What the exercise asks: Each line from the one that has "国家要往哪个方向走，将取决于" through the end of the entries below must be written out exactly; leave out all other lines.

╭─ Records provided

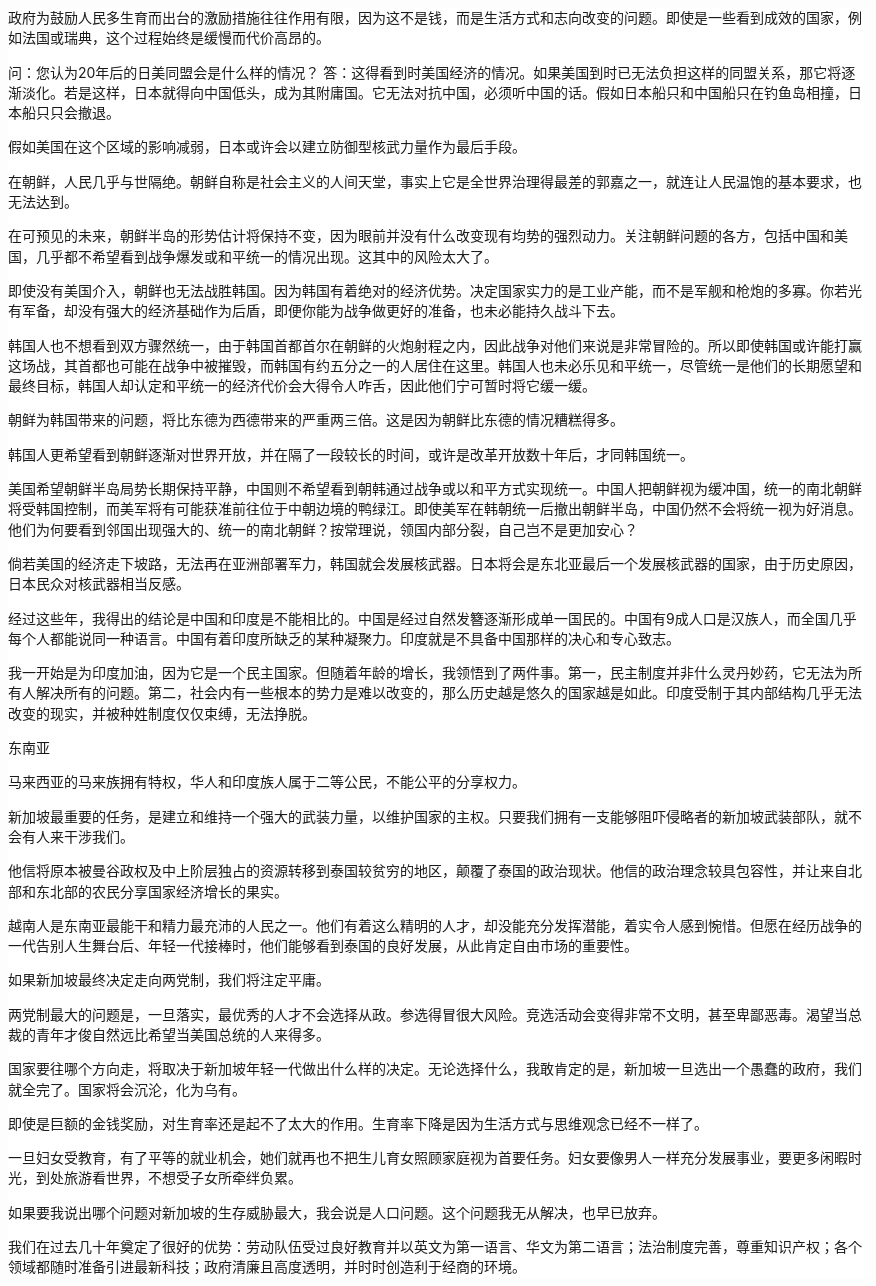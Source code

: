 政府为鼓励人民多生育而出台的激励措施往往作用有限，因为这不是钱，而是生活方式和志向改变的问题。即使是一些看到成效的国家，例如法国或瑞典，这个过程始终是缓慢而代价高昂的。


问：您认为20年后的日美同盟会是什么样的情况？
答：这得看到时美国经济的情况。如果美国到时已无法负担这样的同盟关系，那它将逐渐淡化。若是这样，日本就得向中国低头，成为其附庸国。它无法对抗中国，必须听中国的话。假如日本船只和中国船只在钓鱼岛相撞，日本船只只会撤退。


假如美国在这个区域的影响减弱，日本或许会以建立防御型核武力量作为最后手段。


在朝鲜，人民几乎与世隔绝。朝鲜自称是社会主义的人间天堂，事实上它是全世界治理得最差的郭嘉之一，就连让人民温饱的基本要求，也无法达到。

在可预见的未来，朝鲜半岛的形势估计将保持不变，因为眼前并没有什么改变现有均势的强烈动力。关注朝鲜问题的各方，包括中国和美国，几乎都不希望看到战争爆发或和平统一的情况出现。这其中的风险太大了。

即使没有美国介入，朝鲜也无法战胜韩国。因为韩国有着绝对的经济优势。决定国家实力的是工业产能，而不是军舰和枪炮的多寡。你若光有军备，却没有强大的经济基础作为后盾，即便你能为战争做更好的准备，也未必能持久战斗下去。

韩国人也不想看到双方骤然统一，由于韩国首都首尔在朝鲜的火炮射程之内，因此战争对他们来说是非常冒险的。所以即使韩国或许能打赢这场战，其首都也可能在战争中被摧毁，而韩国有约五分之一的人居住在这里。韩国人也未必乐见和平统一，尽管统一是他们的长期愿望和最终目标，韩国人却认定和平统一的经济代价会大得令人咋舌，因此他们宁可暂时将它缓一缓。

朝鲜为韩国带来的问题，将比东德为西德带来的严重两三倍。这是因为朝鲜比东德的情况糟糕得多。

韩国人更希望看到朝鲜逐渐对世界开放，并在隔了一段较长的时间，或许是改革开放数十年后，才同韩国统一。

美国希望朝鲜半岛局势长期保持平静，中国则不希望看到朝韩通过战争或以和平方式实现统一。中国人把朝鲜视为缓冲国，统一的南北朝鲜将受韩国控制，而美军将有可能获准前往位于中朝边境的鸭绿江。即使美军在韩朝统一后撤出朝鲜半岛，中国仍然不会将统一视为好消息。他们为何要看到邻国出现强大的、统一的南北朝鲜？按常理说，领国内部分裂，自己岂不是更加安心？


倘若美国的经济走下坡路，无法再在亚洲部署军力，韩国就会发展核武器。日本将会是东北亚最后一个发展核武器的国家，由于历史原因，日本民众对核武器相当反感。


经过这些年，我得出的结论是中国和印度是不能相比的。中国是经过自然发簪逐渐形成单一国民的。中国有9成人口是汉族人，而全国几乎每个人都能说同一种语言。中国有着印度所缺乏的某种凝聚力。印度就是不具备中国那样的决心和专心致志。


我一开始是为印度加油，因为它是一个民主国家。但随着年龄的增长，我领悟到了两件事。第一，民主制度并非什么灵丹妙药，它无法为所有人解决所有的问题。第二，社会内有一些根本的势力是难以改变的，那么历史越是悠久的国家越是如此。印度受制于其内部结构几乎无法改变的现实，并被种姓制度仅仅束缚，无法挣脱。


东南亚

马来西亚的马来族拥有特权，华人和印度族人属于二等公民，不能公平的分享权力。

新加坡最重要的任务，是建立和维持一个强大的武装力量，以维护国家的主权。只要我们拥有一支能够阻吓侵略者的新加坡武装部队，就不会有人来干涉我们。

他信将原本被曼谷政权及中上阶层独占的资源转移到泰国较贫穷的地区，颠覆了泰国的政治现状。他信的政治理念较具包容性，并让来自北部和东北部的农民分享国家经济增长的果实。

越南人是东南亚最能干和精力最充沛的人民之一。他们有着这么精明的人才，却没能充分发挥潜能，着实令人感到惋惜。但愿在经历战争的一代告别人生舞台后、年轻一代接棒时，他们能够看到泰国的良好发展，从此肯定自由市场的重要性。


如果新加坡最终决定走向两党制，我们将注定平庸。

两党制最大的问题是，一旦落实，最优秀的人才不会选择从政。参选得冒很大风险。竞选活动会变得非常不文明，甚至卑鄙恶毒。渴望当总裁的青年才俊自然远比希望当美国总统的人来得多。

国家要往哪个方向走，将取决于新加坡年轻一代做出什么样的决定。无论选择什么，我敢肯定的是，新加坡一旦选出一个愚蠢的政府，我们就全完了。国家将会沉沦，化为乌有。


即使是巨额的金钱奖励，对生育率还是起不了太大的作用。生育率下降是因为生活方式与思维观念已经不一样了。

一旦妇女受教育，有了平等的就业机会，她们就再也不把生儿育女照顾家庭视为首要任务。妇女要像男人一样充分发展事业，要更多闲暇时光，到处旅游看世界，不想受子女所牵绊负累。

如果要我说出哪个问题对新加坡的生存威胁最大，我会说是人口问题。这个问题我无从解决，也早已放弃。

我们在过去几十年奠定了很好的优势：劳动队伍受过良好教育并以英文为第一语言、华文为第二语言；法治制度完善，尊重知识产权；各个领域都随时准备引进最新科技；政府清廉且高度透明，并时时创造利于经商的环境。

╰─

Problem solution:
国家要往哪个方向走，将取决于新加坡年轻一代做出什么样的决定。无论选择什么，我敢肯定的是，新加坡一旦选出一个愚蠢的政府，我们就全完了。国家将会沉沦，化为乌有。


即使是巨额的金钱奖励，对生育率还是起不了太大的作用。生育率下降是因为生活方式与思维观念已经不一样了。

一旦妇女受教育，有了平等的就业机会，她们就再也不把生儿育女照顾家庭视为首要任务。妇女要像男人一样充分发展事业，要更多闲暇时光，到处旅游看世界，不想受子女所牵绊负累。

如果要我说出哪个问题对新加坡的生存威胁最大，我会说是人口问题。这个问题我无从解决，也早已放弃。

我们在过去几十年奠定了很好的优势：劳动队伍受过良好教育并以英文为第一语言、华文为第二语言；法治制度完善，尊重知识产权；各个领域都随时准备引进最新科技；政府清廉且高度透明，并时时创造利于经商的环境。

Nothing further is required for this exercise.